- _Information_
▼

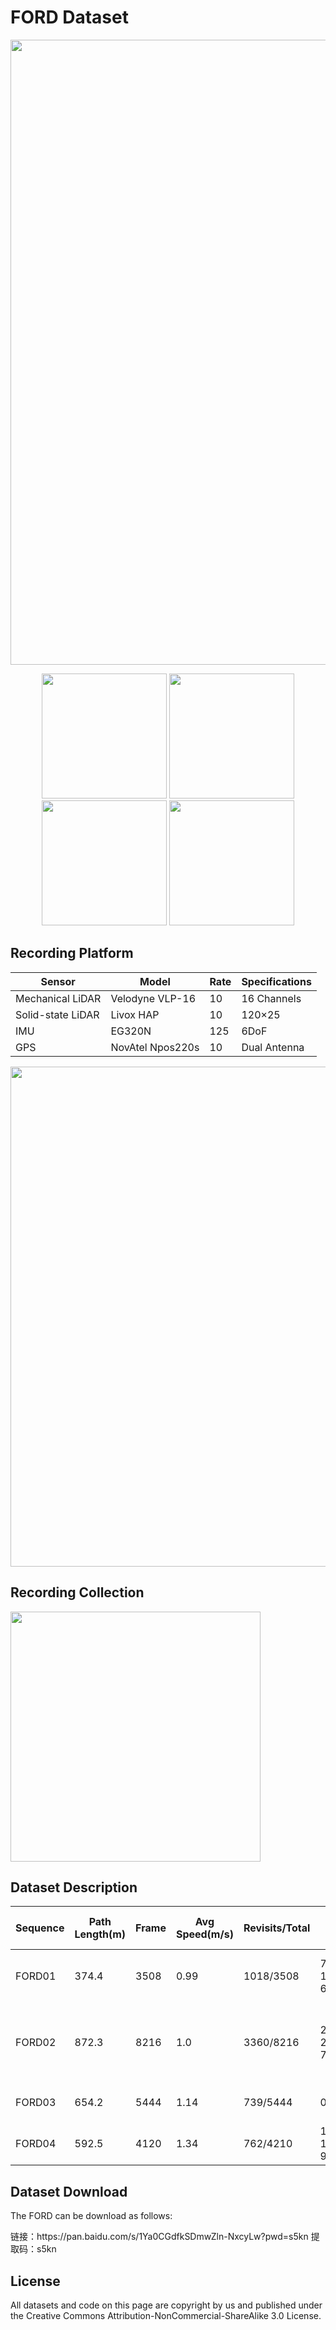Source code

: # FORD Dataset


 <img src="https://img520.com/HFd7BP.jpg" width="1000" />


<p align="center">
  <img src="https://github.com/zhouwei1995/Gift/blob/main/1.gif" width="200" />
  <img src="https://github.com/zhouwei1995/Gift/blob/main/2.gif" width="200" />



  <img src="https://github.com/zhouwei1995/Gift/blob/main/3.gif" width="200" />
  <img src="https://github.com/zhouwei1995/Gift/blob/main/4.gif" width="200" />
</p>



## Recording Platform

| Sensor            | Model            | Rate | Specifications |
| ----------------- | ---------------- | ---- | -------------- |
| Mechanical LiDAR  | Velodyne VLP-16  | 10   | 16 Channels    |
| Solid-state LiDAR | Livox HAP        | 10   | 120×25         |
| IMU               | EG320N           | 125  | 6DoF           |
| GPS               | NovAtel Npos220s | 10   | Dual Antenna   |

 <img src="https://img520.com/XkIJA3.jpg" width="800" />

 ## Recording Collection

<img src="https://github.com/zhouwei1995/Gift/blob/main/5.gif" width="400" />


## Dataset Description  

| Sequence | Path Length(m) | Frame | Avg Speed(m/s) | Revisits/Total | Initial Frames      | Loop Frames         | Non-same Direction | Revisits (ratio) | Description                                    |
| -------- | -------------- | ----- | -------------- | -------------- | ------------------- | ------------------- | ------------------ | ---------------- | ---------------------------------------------- |
| FORD01   | 374.4          | 3508  | 0.99           | 1018/3508      | 798-1868,534-683    | 2168-3080,3139-3243 | Y                  | (89%,913/1018)   | Dense forest, Narrow and rough path            |
| FORD02   | 872.3          | 8216  | 1.0            | 3360/8216      | 2634-2796,4152-7329 | 2934-3096,233-3914  | Y                  | (86%,2897/3360)  | Dense forest, Narrow path, Tangled undergrowth |
| FORD03   | 654.2          | 5444  | 1.14           | 739/5444       | 0-960               | 4706-5444           | Y                  | (100%,739/739)   | Sparse forest, Wide Muddy path                 |
| FORD04   | 592.5          | 4120  | 1.34           | 762/4210       | 1175-1899,869-954   | 2119-2775,3014-3118 | Y                  | (89%,913/1018)   | Sparse forests,Wide path, Slopes               |

## Dataset Download  

The FORD can be download as follows:

<p>
链接：https://pan.baidu.com/s/1Ya0CGdfkSDmwZln-NxcyLw?pwd=s5kn 
提取码：s5kn 

## License 

All datasets and code on this page are copyright by us and published under the Creative Commons Attribution-NonCommercial-ShareAlike 3.0 License.



 
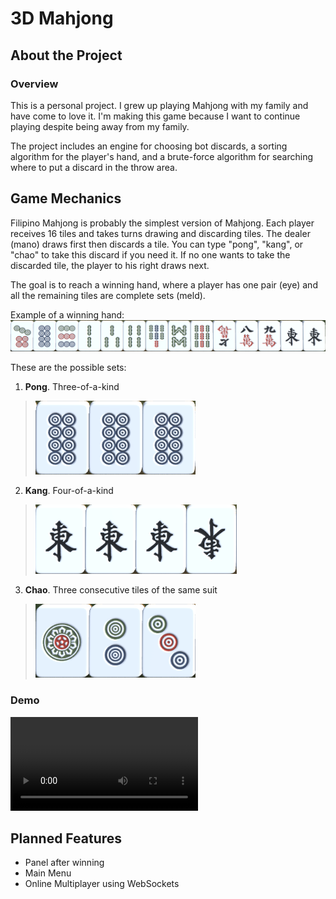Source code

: # 3D Mahjong

## About the Project
### Overview
This is a personal project. I grew up playing Mahjong with my family and have come to love it. I'm making this game because I want to continue playing despite being away from my family.

The project includes an engine for choosing bot discards, a sorting algorithm for the player's hand, and a brute-force algorithm for searching where to put a discard in the throw area.

## Game Mechanics
Filipino Mahjong is probably the simplest version of Mahjong. Each player receives 16 tiles and takes turns drawing and discarding tiles. The dealer (mano) draws first then discards a tile. You can type "pong", "kang", or "chao" to take this discard if you need it. If no one wants to take the discarded tile, the player to his right draws next.

The goal is to reach a winning hand, where a player has one pair (eye) and all the remaining tiles are complete sets (meld).

Example of a winning hand:
![](img/winning_hand.png)

These are the possible sets:
1. **Pong**. Three-of-a-kind
> ![](img/pong.png)
2. **Kang**. Four-of-a-kind
> ![](img/kang.png)
3. **Chao**. Three consecutive tiles of the same suit
> ![](img/chao.png)

### Demo
![](img/GameDemo.mp4)

## Planned Features
+ Panel after winning
+ Main Menu
+ Online Multiplayer using WebSockets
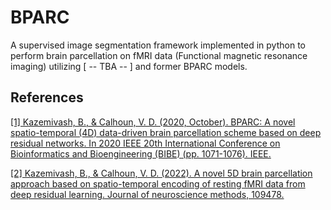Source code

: # BPARC
A supervised image segmentation framework implemented in python to perform brain parcellation on fMRI data (Functional magnetic resonance imaging) utilizing [ -- TBA -- ] and former BPARC models.

## References

<a href="https://ieeexplore.ieee.org/abstract/document/9288154">[1] Kazemivash, B., & Calhoun, V. D. (2020, October). BPARC: A novel spatio-temporal (4D) data-driven brain parcellation scheme based on deep residual networks. In 2020 IEEE 20th International Conference on Bioinformatics and Bioengineering (BIBE) (pp. 1071-1076). IEEE.</a>

<a href="https://www.sciencedirect.com/science/article/pii/S016502702200005X">[2] Kazemivash, B., & Calhoun, V. D. (2022). A novel 5D brain parcellation approach based on spatio-temporal encoding of resting fMRI data from deep residual learning. Journal of neuroscience methods, 109478.</a>
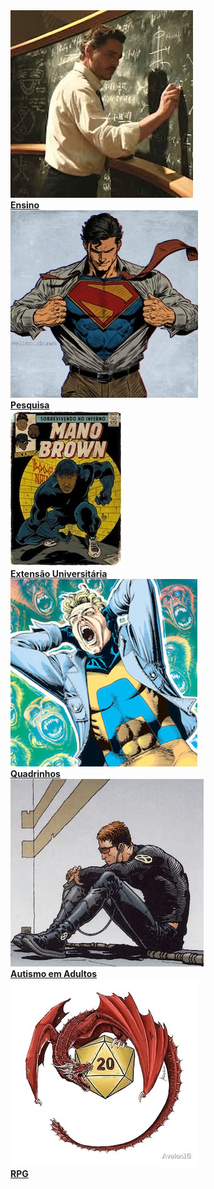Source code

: <div class="grid grid-cols-1 sm:grid-cols-2 md:grid-cols-3 gap-8 justify-items-center px-4 py-8">
  <!-- Ensino -->
  <div class="text-center">
    <a href="pages/index/index_ensino.html">
      <img src="imagens/index_pics/ensino.jpeg" alt="Atividades de Ensino" title="Ensino" class="w-full max-w-xs h-[300px] object-cover rounded shadow-md hover:scale-105 transition-transform duration-300">
    </a>
    <br>
    <strong><a href="pages/index/index_ensino.html" class="text-blue-700 hover:underline">Ensino</a></strong>
  </div>

  <!-- Pesquisa -->
  <div class="text-center">
    <a href="pages/index/index_pesquisa.html">
      <img src="imagens/index_pics/pesquisa.jpeg" alt="Atividades de Pesquisa" title="Interesses de Pesquisa" class="w-full max-w-xs h-[300px] object-cover rounded shadow-md hover:scale-105 transition-transform duration-300">
    </a>
    <br>
    <strong><a href="pages/index/index_pesquisa.html" class="text-blue-700 hover:underline">Pesquisa</a></strong>
  </div>

  <!-- Extensão -->
  <div class="text-center">
    <a href="pages/index/index_extensao.html">
      <img src="imagens/index_pics/extensao.jpeg" alt="Atividades de Extensão" title="Atividades de Extensão Universitária" class="w-full max-w-xs h-[300px] object-cover rounded shadow-md hover:scale-105 transition-transform duration-300">
    </a>
    <br>
    <strong><a href="pages/index/index_extensao.html" class="text-blue-700 hover:underline">Extensão Universitária</a></strong>
  </div>

  <!-- Hiperfocos / Quadrinhos -->
  <div class="text-center">
    <a href="pages/index/index_hiperfoco.html">
      <img src="imagens/index_pics/hiperfocos.png" alt="Sobre Hiperfocos" title="Hiperfocos" class="w-full max-w-xs h-[300px] object-cover rounded shadow-md hover:scale-105 transition-transform duration-300">
    </a>
    <br>
    <strong><a href="pages/index/index_hq.html" class="text-blue-700 hover:underline">Quadrinhos</a></strong>
  </div>

  <!-- Autismo -->
  <div class="text-center">
    <a href="pages/index/index_tea_adultos.html">
      <img src="imagens/index_pics/cyclope_tea.png" alt="Autismo em Adultos" title="Autismo em Adultos" class="w-full max-w-xs h-[300px] object-cover rounded shadow-md hover:scale-105 transition-transform duration-300">
    </a>
    <br>
    <strong><a href="pages/index/index_tea_adultos.html" class="text-blue-700 hover:underline">Autismo em Adultos</a></strong>
  </div>

  <!-- RPG -->
  <div class="text-center">
    <a href="pages/index/index_rpg.html">
      <img src="imagens/index_pics/dragaod20.jpeg" alt="Jogos de RPG e Educação" title="Jogos de RPG" class="w-full max-w-xs h-[300px] object-cover rounded shadow-md hover:scale-105 transition-transform duration-300">
    </a>
    <br>
    <strong><a href="pages/index/index_rpg.html" class="text-blue-700 hover:underline">RPG</a></strong>
  </div>
</div>
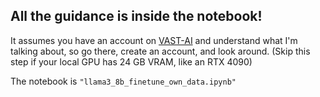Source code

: ## All the guidance is inside the notebook!
It assumes you have an account on [VAST-AI](https://cloud.vast.ai/?ref_id=131832) and understand what I'm talking about, so go there, create an account, and look around.
(Skip this step if your local GPU has 24 GB VRAM, like an RTX 4090)

The notebook is `"llama3_8b_finetune_own_data.ipynb"`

▲

- _Problem_
Skip the images and set down the rest of the data unchanged.

- _Exercise solution_
Source code

: # FORD Dataset


 <img src="https://img520.com/HFd7BP.jpg" width="1000" />


<p align="center">
  <img src="https://github.com/zhouwei1995/Gift/blob/main/1.gif" width="200" />
  <img src="https://github.com/zhouwei1995/Gift/blob/main/2.gif" width="200" />



  <img src="https://github.com/zhouwei1995/Gift/blob/main/3.gif" width="200" />
  <img src="https://github.com/zhouwei1995/Gift/blob/main/4.gif" width="200" />
</p>



## Recording Platform

| Sensor            | Model            | Rate | Specifications |
| ----------------- | ---------------- | ---- | -------------- |
| Mechanical LiDAR  | Velodyne VLP-16  | 10   | 16 Channels    |
| Solid-state LiDAR | Livox HAP        | 10   | 120×25         |
| IMU               | EG320N           | 125  | 6DoF           |
| GPS               | NovAtel Npos220s | 10   | Dual Antenna   |

 <img src="https://img520.com/XkIJA3.jpg" width="800" />

 ## Recording Collection

<img src="https://github.com/zhouwei1995/Gift/blob/main/5.gif" width="400" />


## Dataset Description  

| Sequence | Path Length(m) | Frame | Avg Speed(m/s) | Revisits/Total | Initial Frames      | Loop Frames         | Non-same Direction | Revisits (ratio) | Description                                    |
| -------- | -------------- | ----- | -------------- | -------------- | ------------------- | ------------------- | ------------------ | ---------------- | ---------------------------------------------- |
| FORD01   | 374.4          | 3508  | 0.99           | 1018/3508      | 798-1868,534-683    | 2168-3080,3139-3243 | Y                  | (89%,913/1018)   | Dense forest, Narrow and rough path            |
| FORD02   | 872.3          | 8216  | 1.0            | 3360/8216      | 2634-2796,4152-7329 | 2934-3096,233-3914  | Y                  | (86%,2897/3360)  | Dense forest, Narrow path, Tangled undergrowth |
| FORD03   | 654.2          | 5444  | 1.14           | 739/5444       | 0-960               | 4706-5444           | Y                  | (100%,739/739)   | Sparse forest, Wide Muddy path                 |
| FORD04   | 592.5          | 4120  | 1.34           | 762/4210       | 1175-1899,869-954   | 2119-2775,3014-3118 | Y                  | (89%,913/1018)   | Sparse forests,Wide path, Slopes               |

## Dataset Download  

The FORD can be download as follows:

<p>
链接：https://pan.baidu.com/s/1Ya0CGdfkSDmwZln-NxcyLw?pwd=s5kn 
提取码：s5kn 

## License 

All datasets and code on this page are copyright by us and published under the Creative Commons Attribution-NonCommercial-ShareAlike 3.0 License.



 
Source code

: # 3D Mahjong

## About the Project
### Overview
This is a personal project. I grew up playing Mahjong with my family and have come to love it. I'm making this game because I want to continue playing despite being away from my family.

The project includes an engine for choosing bot discards, a sorting algorithm for the player's hand, and a brute-force algorithm for searching where to put a discard in the throw area.

## Game Mechanics
Filipino Mahjong is probably the simplest version of Mahjong. Each player receives 16 tiles and takes turns drawing and discarding tiles. The dealer (mano) draws first then discards a tile. You can type "pong", "kang", or "chao" to take this discard if you need it. If no one wants to take the discarded tile, the player to his right draws next.

The goal is to reach a winning hand, where a player has one pair (eye) and all the remaining tiles are complete sets (meld).

Example of a winning hand:
![](img/winning_hand.png)

These are the possible sets:
1. **Pong**. Three-of-a-kind
> ![](img/pong.png)
2. **Kang**. Four-of-a-kind
> ![](img/kang.png)
3. **Chao**. Three consecutive tiles of the same suit
> ![](img/chao.png)

### Demo
![](img/GameDemo.mp4)

## Planned Features
+ Panel after winning
+ Main Menu
+ Online Multiplayer using WebSockets
Source code

: # BPARC
A supervised image segmentation framework implemented in python to perform brain parcellation on fMRI data (Functional magnetic resonance imaging) utilizing [ -- TBA -- ] and former BPARC models.

## References

<a href="https://ieeexplore.ieee.org/abstract/document/9288154">[1] Kazemivash, B., & Calhoun, V. D. (2020, October). BPARC: A novel spatio-temporal (4D) data-driven brain parcellation scheme based on deep residual networks. In 2020 IEEE 20th International Conference on Bioinformatics and Bioengineering (BIBE) (pp. 1071-1076). IEEE.</a>

<a href="https://www.sciencedirect.com/science/article/pii/S016502702200005X">[2] Kazemivash, B., & Calhoun, V. D. (2022). A novel 5D brain parcellation approach based on spatio-temporal encoding of resting fMRI data from deep residual learning. Journal of neuroscience methods, 109478.</a>
Source code

: <div class="grid grid-cols-1 sm:grid-cols-2 md:grid-cols-3 gap-8 justify-items-center px-4 py-8">
  <!-- Ensino -->
  <div class="text-center">
    <a href="pages/index/index_ensino.html">
      <img src="imagens/index_pics/ensino.jpeg" alt="Atividades de Ensino" title="Ensino" class="w-full max-w-xs h-[300px] object-cover rounded shadow-md hover:scale-105 transition-transform duration-300">
    </a>
    <br>
    <strong><a href="pages/index/index_ensino.html" class="text-blue-700 hover:underline">Ensino</a></strong>
  </div>

  <!-- Pesquisa -->
  <div class="text-center">
    <a href="pages/index/index_pesquisa.html">
      <img src="imagens/index_pics/pesquisa.jpeg" alt="Atividades de Pesquisa" title="Interesses de Pesquisa" class="w-full max-w-xs h-[300px] object-cover rounded shadow-md hover:scale-105 transition-transform duration-300">
    </a>
    <br>
    <strong><a href="pages/index/index_pesquisa.html" class="text-blue-700 hover:underline">Pesquisa</a></strong>
  </div>

  <!-- Extensão -->
  <div class="text-center">
    <a href="pages/index/index_extensao.html">
      <img src="imagens/index_pics/extensao.jpeg" alt="Atividades de Extensão" title="Atividades de Extensão Universitária" class="w-full max-w-xs h-[300px] object-cover rounded shadow-md hover:scale-105 transition-transform duration-300">
    </a>
    <br>
    <strong><a href="pages/index/index_extensao.html" class="text-blue-700 hover:underline">Extensão Universitária</a></strong>
  </div>

  <!-- Hiperfocos / Quadrinhos -->
  <div class="text-center">
    <a href="pages/index/index_hiperfoco.html">
      <img src="imagens/index_pics/hiperfocos.png" alt="Sobre Hiperfocos" title="Hiperfocos" class="w-full max-w-xs h-[300px] object-cover rounded shadow-md hover:scale-105 transition-transform duration-300">
    </a>
    <br>
    <strong><a href="pages/index/index_hq.html" class="text-blue-700 hover:underline">Quadrinhos</a></strong>
  </div>

  <!-- Autismo -->
  <div class="text-center">
    <a href="pages/index/index_tea_adultos.html">
      <img src="imagens/index_pics/cyclope_tea.png" alt="Autismo em Adultos" title="Autismo em Adultos" class="w-full max-w-xs h-[300px] object-cover rounded shadow-md hover:scale-105 transition-transform duration-300">
    </a>
    <br>
    <strong><a href="pages/index/index_tea_adultos.html" class="text-blue-700 hover:underline">Autismo em Adultos</a></strong>
  </div>

  <!-- RPG -->
  <div class="text-center">
    <a href="pages/index/index_rpg.html">
      <img src="imagens/index_pics/dragaod20.jpeg" alt="Jogos de RPG e Educação" title="Jogos de RPG" class="w-full max-w-xs h-[300px] object-cover rounded shadow-md hover:scale-105 transition-transform duration-300">
    </a>
    <br>
    <strong><a href="pages/index/index_rpg.html" class="text-blue-700 hover:underline">RPG</a></strong>
  </div>
</div>
Source code

: ## All the guidance is inside the notebook!
It assumes you have an account on [VAST-AI](https://cloud.vast.ai/?ref_id=131832) and understand what I'm talking about, so go there, create an account, and look around.
(Skip this step if your local GPU has 24 GB VRAM, like an RTX 4090)

The notebook is `"llama3_8b_finetune_own_data.ipynb"`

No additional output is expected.